The first weekend in June, a sea change of shorn heads, septum rings, inked skin and skinny jeans flooded the Teen Vogue Summit, a three-day symposium focused on the hot topics that young Gen Z women care about. While the inaugural summit was held in Los Angeles last year, featuring former presidential candidate Hillary Rodham Clinton, California Rep. Maxine Waters, producer Ava DuVernay, Black Lives Matter co-founder DeRey McKesson and young actresses Storm Reid and Black-ish star Yara Shahidi, among others, the second took place June 1-3 at the New School on lower Fifth Avenue in Manhattan.

Organized around the theme #TurnUp and emphasizing grassroots social activism, the panels addressed a grab-bag of progressive topics: cultural representation in the media and combating fake news; menstrual power and reproductive justice; LGBTQ+ rights; bipartisan environmentalism in the face of climate change; and humane immigration policy, among others.

Featured influencers included #GlamUpTheMidterms’ Billy Eichner, New York mayoral candidate Cynthia Nixon (aka Miranda from Sex and the City), environmental activist and former vice president Al Gore, best-selling Hate U Give YA author Angie Thomas, ally-rapper Common, Planned Parenthood’s former president Cecile Richards and Parkland gun-reform advocate Emma González — the inspiration behind so many of those buzz cuts and arguably the event’s biggest draw (though comedian Hasan Minhaj and his biceps got lots of fangirling, too).

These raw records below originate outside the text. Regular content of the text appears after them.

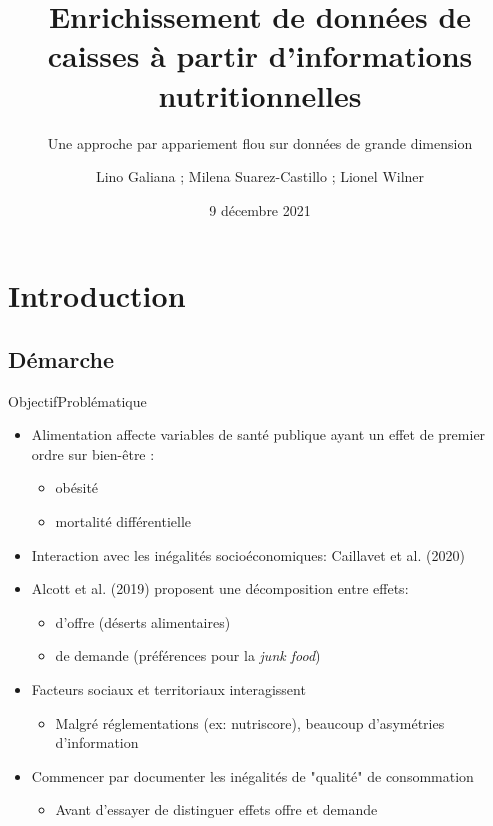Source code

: \documentclass[ignorenonframetext,]{beamer}
\title{Enrichissement de données de caisses à partir d’informations nutritionnelles}
\subtitle{Une approche par appariement flou sur données de grande dimension}
\author[shortname]{Lino Galiana\inst{1} ; Milena Suarez-Castillo\inst{2} ; Lionel Wilner\inst{1}}
\institute[shortinst]{\inst{1} D2E  \inst{2} SSP-lab}
\date{9 décembre 2021}
\begin{document}
\frame{\titlepage}

\begin{frame}
\tableofcontents[hideallsubsections]
\end{frame}

\section{Introduction}\label{sec: introduction}

\subsection{Démarche}

\begin{frame}{Objectif}{Problématique}

\begin{itemize}
    \item Alimentation affecte variables de santé publique ayant un effet de premier ordre sur bien-être :
\begin{itemize}
\item obésité
\item mortalité différentielle
\end{itemize}
\item Interaction avec les inégalités socioéconomiques: Caillavet et al. (2020)
\item Alcott et al. (2019) proposent une décomposition entre effets:
\begin{itemize}
\item d'offre (déserts alimentaires)
\item de demande (préférences pour la \textit{junk food})
\end{itemize}
\item Facteurs sociaux et territoriaux interagissent
\begin{itemize}
\item Malgré réglementations (ex: nutriscore), beaucoup d'asymétries d'information
\end{itemize}
\item Commencer par documenter les inégalités de "qualité" de consommation
\begin{itemize}
\item Avant d'essayer de distinguer effets offre et demande
\end{itemize}
\end{itemize}
    
\end{frame}
\end{document}
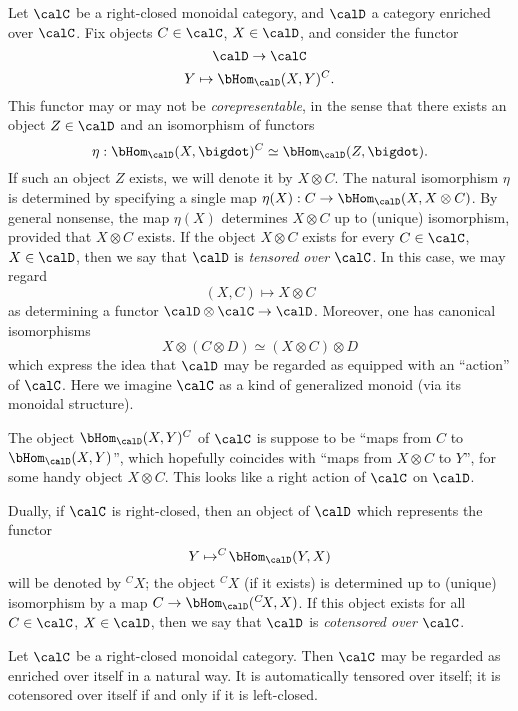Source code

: \begin{CategoryTheory}
Let $\calC$ be a right-closed monoidal category, and $\calD$ a category enriched over $\calC$.
Fix objects $C \in \calC$, $X \in \calD$, and consider the functor
$$ \calD \rightarrow \calC$$
$$ Y \mapsto \bHom_{\calD}(X,Y)^{C}.$$
This functor may or may not be {\em corepresentable}, in the sense that there exists an object
$Z \in \calD$ and an isomorphism of functors
$$ \eta: \bHom_{\calD}(X, \bigdot)^{C} \simeq \bHom_{\calD}(Z, \bigdot).$$
If such an object $Z$ exists, we will denote it by $X \otimes C$. The natural isomorphism $\eta$ is determined by specifying a single map $\eta(X): C \rightarrow \bHom_{\calD}(X, X \otimes C)$. By general nonsense, the map $\eta(X)$ determines $X \otimes C$ up to (unique) isomorphism, provided that $X \otimes C$ exists. If the object $X \otimes C$ exists for every $C \in \calC$, $X \in \calD$, then we say that $\calD$ is {\it tensored over $\calC$}. In this case, we may regard $$(X,C) \mapsto X \otimes C$$
as determining a functor $\calD \otimes \calC \rightarrow \calD$. Moreover, one has canonical
isomorphisms $$X \otimes (C \otimes D) \simeq (X \otimes C) \otimes D$$
which express the idea that $\calD$ may be regarded as equipped with an ``action'' of $\calC$. Here we imagine $\calC$ as a kind of generalized monoid (via its monoidal structure).
\begin{shaded}
The object $\bHom_{\calD}(X,Y)^{C}$ of $\calC$ is suppose to be ``maps from $C$ to $\bHom_{\calD}(X,Y)$'', which hopefully coincides with ``maps from $X\otimes C$ to $Y$'', for some handy object $X\otimes C$. This looks like a right action of $\calC$ on $\calD$.
\end{shaded}

Dually, if $\calC$ is right-closed, then an object of $\calD$ which represents the functor
$$ Y \mapsto ^{C}\!\bHom_{\calD}(Y,X)$$
will be denoted by $^{C}\!X$; the object $^{C}\!X$ (if it exists) is determined up to (unique) isomorphism by a map $C \rightarrow \bHom_{\calD}(^{C}\!X,X)$. 
If this object exists for all $C \in \calC$, $X \in \calD$, then we say that
$\calD$ is {\it cotensored over $\calC$}.

\begin{example}
Let $\calC$ be a right-closed monoidal category. Then $\calC$ may be regarded as enriched over itself in a natural way. It is automatically tensored over itself; it is cotensored over itself if and only if it is left-closed.
\end{example}


\end{CategoryTheory}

Attendees came from all corners of the country, including Los Angeles.

“It’s really thrilling to see,” said Jen Tolentino, director of policy and civic tech at Rock the Vote and a resident of the Fairfax District. On-site to help register any freshly minted or soon-to-turn-18-year-olds — and in sync with the 20-state voter registration bus tour the Parkland survivors would announce mere days later — Tolentino observed a “very high number” of L.A. teens at the summit who were either excited to vote or had already sent in their absentee ballot for the primary election on June 5.

“Rock the Vote created a California voter guide with responses from all the candidates,” Tolentino told L.A. Weekly. “We asked them their positions on gun reform, gun violence prevention, criminal justice reform, women’s rights, climate change — the issues that matter to young voters.” Armed with that information, Angelenos in the Apple for the summit could make decisions about the now-past primary and, going forward, the midterm elections in November. “They can be informed about which candidates align with their values,” Tolentino said.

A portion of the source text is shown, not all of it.